# [Aim of the task]
Copy every line from the records that holds the word "button".
(Supplied data)
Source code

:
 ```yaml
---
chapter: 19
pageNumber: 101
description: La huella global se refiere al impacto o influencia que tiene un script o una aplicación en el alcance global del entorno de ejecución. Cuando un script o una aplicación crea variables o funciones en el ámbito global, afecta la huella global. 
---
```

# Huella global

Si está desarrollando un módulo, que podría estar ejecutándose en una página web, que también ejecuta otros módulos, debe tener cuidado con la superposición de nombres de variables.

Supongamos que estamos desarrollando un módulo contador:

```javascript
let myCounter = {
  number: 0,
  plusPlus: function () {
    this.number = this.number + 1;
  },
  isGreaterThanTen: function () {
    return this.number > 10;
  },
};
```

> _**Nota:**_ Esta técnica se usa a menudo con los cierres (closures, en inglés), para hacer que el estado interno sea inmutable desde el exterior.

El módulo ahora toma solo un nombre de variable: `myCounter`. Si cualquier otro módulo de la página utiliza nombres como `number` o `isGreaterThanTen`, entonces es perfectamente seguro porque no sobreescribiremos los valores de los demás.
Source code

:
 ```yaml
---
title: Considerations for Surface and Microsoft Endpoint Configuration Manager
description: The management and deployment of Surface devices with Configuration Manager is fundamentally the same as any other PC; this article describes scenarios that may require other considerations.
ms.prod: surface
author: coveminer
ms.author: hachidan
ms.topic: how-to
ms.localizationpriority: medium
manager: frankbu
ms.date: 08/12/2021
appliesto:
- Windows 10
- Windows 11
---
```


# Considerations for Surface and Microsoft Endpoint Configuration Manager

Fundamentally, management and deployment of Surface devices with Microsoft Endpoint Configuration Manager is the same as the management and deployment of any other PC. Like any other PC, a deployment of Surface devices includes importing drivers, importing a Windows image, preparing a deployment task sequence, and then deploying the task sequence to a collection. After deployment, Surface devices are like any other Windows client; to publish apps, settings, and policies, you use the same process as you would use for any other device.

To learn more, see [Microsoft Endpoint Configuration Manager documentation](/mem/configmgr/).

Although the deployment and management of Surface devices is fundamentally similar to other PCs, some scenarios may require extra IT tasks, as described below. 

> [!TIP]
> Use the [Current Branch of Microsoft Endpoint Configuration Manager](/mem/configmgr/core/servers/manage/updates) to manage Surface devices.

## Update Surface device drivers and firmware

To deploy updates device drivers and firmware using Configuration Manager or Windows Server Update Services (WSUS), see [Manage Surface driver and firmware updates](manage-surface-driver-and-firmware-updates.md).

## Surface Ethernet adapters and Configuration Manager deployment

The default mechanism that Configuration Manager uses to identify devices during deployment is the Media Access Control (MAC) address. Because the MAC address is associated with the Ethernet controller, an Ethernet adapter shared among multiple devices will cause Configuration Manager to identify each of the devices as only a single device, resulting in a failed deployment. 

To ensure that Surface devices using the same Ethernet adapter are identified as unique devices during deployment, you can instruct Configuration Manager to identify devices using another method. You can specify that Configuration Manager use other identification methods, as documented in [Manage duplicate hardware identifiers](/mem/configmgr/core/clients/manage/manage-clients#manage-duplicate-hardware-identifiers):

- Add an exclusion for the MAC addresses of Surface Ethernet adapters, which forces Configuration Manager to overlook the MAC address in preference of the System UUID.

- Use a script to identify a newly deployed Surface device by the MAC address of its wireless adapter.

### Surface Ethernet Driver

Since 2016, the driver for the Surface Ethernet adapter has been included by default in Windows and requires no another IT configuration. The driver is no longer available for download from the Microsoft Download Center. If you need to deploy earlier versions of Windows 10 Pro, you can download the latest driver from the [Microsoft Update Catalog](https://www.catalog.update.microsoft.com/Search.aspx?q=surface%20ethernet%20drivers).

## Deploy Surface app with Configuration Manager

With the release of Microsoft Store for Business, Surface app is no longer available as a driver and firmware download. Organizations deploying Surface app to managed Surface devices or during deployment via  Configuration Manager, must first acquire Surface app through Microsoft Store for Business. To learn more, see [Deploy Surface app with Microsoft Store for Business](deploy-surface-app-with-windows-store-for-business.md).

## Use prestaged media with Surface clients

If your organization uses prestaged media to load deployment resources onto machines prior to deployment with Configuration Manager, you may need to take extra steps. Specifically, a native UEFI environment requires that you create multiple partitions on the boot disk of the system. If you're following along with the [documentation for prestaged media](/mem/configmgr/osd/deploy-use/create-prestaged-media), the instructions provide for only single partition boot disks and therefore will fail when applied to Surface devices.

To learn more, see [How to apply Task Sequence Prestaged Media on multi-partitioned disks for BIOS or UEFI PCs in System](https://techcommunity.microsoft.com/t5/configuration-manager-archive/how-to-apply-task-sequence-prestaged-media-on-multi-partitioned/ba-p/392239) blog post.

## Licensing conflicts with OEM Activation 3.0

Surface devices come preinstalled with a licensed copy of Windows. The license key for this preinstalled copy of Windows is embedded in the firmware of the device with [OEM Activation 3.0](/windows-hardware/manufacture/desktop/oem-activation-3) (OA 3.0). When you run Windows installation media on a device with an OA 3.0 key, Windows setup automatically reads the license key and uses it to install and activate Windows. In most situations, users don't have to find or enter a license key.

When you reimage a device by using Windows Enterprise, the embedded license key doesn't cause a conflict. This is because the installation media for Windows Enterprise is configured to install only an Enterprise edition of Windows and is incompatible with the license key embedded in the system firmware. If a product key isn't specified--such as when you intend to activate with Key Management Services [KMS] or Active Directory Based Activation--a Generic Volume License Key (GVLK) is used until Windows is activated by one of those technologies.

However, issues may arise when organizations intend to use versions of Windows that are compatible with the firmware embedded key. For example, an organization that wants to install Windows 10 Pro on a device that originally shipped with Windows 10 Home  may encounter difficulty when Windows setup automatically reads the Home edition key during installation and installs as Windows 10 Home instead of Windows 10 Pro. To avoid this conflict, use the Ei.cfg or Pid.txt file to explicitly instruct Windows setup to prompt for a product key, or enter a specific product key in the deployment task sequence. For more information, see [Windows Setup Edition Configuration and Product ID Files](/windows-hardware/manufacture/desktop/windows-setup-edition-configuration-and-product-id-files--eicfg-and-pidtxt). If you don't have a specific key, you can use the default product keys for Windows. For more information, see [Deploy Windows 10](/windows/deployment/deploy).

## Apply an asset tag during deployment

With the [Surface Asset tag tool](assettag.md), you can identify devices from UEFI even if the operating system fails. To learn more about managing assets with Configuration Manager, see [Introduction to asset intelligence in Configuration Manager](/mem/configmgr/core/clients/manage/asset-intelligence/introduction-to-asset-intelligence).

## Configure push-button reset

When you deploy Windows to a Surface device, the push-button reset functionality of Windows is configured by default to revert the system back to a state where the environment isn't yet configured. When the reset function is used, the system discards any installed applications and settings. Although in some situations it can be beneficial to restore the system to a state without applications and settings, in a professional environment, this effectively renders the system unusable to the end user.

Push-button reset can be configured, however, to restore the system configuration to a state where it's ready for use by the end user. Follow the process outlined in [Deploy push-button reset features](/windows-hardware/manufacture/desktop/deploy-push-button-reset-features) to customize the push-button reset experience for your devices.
(End Supplied data)
# [Output for this task]
## Configure push-button reset
When you deploy Windows to a Surface device, the push-button reset functionality of Windows is configured by default to revert the system back to a state where the environment isn't yet configured. When the reset function is used, the system discards any installed applications and settings. Although in some situations it can be beneficial to restore the system to a state without applications and settings, in a professional environment, this effectively renders the system unusable to the end user.
Push-button reset can be configured, however, to restore the system configuration to a state where it's ready for use by the end user. Follow the process outlined in [Deploy push-button reset features](/windows-hardware/manufacture/desktop/deploy-push-button-reset-features) to customize the push-button reset experience for your devices.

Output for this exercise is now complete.